● **Input**:
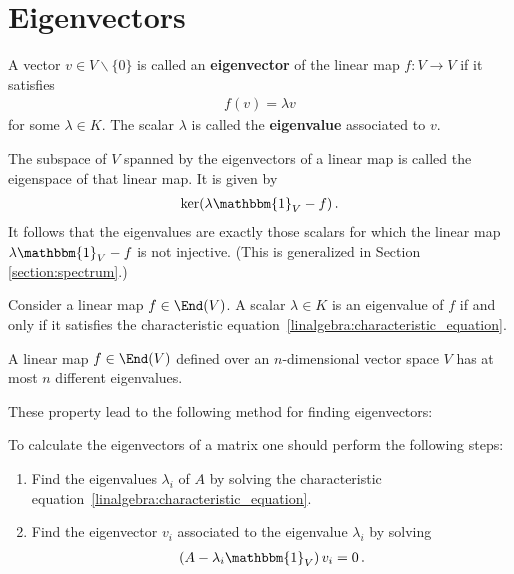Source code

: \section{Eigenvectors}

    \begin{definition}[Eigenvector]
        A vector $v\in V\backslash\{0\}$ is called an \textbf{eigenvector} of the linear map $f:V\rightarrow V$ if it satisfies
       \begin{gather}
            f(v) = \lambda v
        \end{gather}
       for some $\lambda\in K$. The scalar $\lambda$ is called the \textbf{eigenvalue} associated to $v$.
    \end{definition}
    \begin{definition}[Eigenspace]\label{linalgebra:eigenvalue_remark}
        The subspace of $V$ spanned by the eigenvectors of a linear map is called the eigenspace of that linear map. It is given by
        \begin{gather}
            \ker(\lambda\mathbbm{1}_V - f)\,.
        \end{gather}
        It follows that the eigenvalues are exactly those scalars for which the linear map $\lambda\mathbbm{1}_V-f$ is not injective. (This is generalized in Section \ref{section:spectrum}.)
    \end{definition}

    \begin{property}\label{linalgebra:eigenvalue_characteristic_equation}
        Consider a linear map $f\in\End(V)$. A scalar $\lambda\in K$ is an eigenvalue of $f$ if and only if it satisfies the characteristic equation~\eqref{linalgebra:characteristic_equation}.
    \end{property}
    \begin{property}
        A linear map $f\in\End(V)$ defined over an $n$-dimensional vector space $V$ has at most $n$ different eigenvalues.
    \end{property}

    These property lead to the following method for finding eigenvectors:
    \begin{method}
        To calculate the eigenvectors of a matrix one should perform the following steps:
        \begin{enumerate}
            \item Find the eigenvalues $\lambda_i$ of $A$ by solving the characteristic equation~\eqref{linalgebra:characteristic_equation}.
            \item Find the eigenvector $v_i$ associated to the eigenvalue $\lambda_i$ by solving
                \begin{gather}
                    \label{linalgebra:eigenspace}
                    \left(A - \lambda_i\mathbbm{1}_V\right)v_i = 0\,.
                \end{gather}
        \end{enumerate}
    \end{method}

---

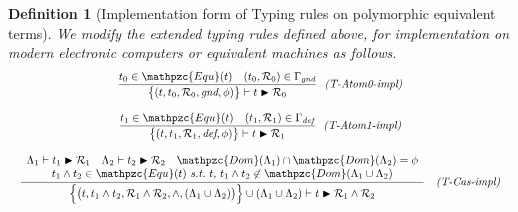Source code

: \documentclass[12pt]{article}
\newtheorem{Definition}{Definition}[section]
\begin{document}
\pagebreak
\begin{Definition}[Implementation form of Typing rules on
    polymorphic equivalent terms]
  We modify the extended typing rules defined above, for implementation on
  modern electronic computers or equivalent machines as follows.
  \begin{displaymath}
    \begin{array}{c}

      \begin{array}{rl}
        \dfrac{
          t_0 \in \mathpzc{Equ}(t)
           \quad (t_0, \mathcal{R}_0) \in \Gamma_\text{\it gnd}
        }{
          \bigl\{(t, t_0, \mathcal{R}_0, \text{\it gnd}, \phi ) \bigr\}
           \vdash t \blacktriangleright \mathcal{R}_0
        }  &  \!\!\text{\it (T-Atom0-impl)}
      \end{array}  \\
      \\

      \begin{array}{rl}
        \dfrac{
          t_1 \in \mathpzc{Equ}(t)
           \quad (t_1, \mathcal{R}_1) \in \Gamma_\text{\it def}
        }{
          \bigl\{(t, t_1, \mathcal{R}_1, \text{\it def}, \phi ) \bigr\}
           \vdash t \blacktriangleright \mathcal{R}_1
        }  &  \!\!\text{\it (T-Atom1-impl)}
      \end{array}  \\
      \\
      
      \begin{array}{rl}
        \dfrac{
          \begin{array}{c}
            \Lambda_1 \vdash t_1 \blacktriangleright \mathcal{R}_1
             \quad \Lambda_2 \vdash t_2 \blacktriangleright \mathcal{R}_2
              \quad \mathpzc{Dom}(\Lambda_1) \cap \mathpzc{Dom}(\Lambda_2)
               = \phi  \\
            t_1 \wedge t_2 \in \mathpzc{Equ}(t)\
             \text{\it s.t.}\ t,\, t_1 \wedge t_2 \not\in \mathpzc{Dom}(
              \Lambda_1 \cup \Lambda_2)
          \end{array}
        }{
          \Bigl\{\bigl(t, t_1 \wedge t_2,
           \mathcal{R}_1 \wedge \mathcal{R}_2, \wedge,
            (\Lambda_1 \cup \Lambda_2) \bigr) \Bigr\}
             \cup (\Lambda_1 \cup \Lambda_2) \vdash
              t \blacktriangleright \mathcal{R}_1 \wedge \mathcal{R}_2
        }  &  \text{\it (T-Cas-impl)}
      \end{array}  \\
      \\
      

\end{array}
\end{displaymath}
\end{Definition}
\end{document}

---

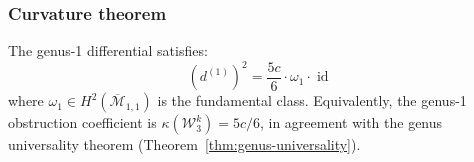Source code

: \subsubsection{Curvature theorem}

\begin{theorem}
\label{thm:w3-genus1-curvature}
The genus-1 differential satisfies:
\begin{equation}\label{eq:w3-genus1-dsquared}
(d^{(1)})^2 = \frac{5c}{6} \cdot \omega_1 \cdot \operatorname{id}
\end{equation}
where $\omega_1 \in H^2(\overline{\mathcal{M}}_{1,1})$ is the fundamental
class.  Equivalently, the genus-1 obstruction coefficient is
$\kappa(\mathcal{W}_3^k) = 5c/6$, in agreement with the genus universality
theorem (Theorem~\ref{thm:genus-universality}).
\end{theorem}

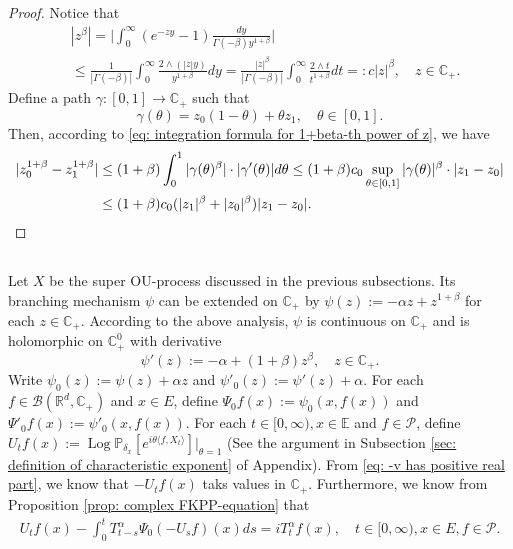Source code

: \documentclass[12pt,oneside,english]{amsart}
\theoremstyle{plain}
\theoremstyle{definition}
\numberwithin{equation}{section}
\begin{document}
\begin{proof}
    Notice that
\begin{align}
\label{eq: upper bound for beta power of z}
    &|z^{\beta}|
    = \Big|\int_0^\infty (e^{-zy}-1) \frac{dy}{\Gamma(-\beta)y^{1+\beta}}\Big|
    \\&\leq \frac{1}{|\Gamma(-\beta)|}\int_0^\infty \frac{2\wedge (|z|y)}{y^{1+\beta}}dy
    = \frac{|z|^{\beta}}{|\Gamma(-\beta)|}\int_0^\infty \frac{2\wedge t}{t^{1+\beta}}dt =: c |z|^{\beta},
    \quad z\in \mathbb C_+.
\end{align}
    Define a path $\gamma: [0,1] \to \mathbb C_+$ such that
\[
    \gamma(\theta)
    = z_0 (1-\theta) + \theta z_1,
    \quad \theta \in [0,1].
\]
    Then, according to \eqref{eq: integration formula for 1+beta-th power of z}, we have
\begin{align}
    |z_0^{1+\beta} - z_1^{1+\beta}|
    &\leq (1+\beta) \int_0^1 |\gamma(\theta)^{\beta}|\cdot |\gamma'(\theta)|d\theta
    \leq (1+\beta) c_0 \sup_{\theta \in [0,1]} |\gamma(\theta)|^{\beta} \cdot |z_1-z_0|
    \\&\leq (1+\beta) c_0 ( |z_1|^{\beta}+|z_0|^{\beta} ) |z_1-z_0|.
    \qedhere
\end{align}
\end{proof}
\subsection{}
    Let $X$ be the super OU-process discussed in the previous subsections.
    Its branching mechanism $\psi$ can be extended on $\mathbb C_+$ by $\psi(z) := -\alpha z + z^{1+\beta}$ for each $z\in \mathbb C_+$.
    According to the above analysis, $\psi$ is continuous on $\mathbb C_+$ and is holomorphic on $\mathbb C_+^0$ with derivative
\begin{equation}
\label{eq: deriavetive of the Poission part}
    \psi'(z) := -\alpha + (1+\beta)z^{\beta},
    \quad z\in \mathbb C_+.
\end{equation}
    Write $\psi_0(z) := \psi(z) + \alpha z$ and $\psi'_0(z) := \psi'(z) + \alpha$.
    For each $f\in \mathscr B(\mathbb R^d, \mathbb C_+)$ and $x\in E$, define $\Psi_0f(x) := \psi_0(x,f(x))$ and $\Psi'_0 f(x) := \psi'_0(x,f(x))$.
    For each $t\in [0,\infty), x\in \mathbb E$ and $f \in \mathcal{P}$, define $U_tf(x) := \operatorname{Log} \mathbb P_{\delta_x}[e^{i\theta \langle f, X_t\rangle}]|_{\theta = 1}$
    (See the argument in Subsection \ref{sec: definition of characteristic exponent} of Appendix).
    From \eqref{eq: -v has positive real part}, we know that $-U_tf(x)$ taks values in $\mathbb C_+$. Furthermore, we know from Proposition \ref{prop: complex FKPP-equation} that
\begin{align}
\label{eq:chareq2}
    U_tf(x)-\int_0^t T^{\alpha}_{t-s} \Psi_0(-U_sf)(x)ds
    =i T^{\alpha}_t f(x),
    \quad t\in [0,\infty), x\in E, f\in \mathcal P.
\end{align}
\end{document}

● **Task to carry out**:
In the material above, tally every line with the string "called" in it, then give that number alone.

● **Result for this task**:
3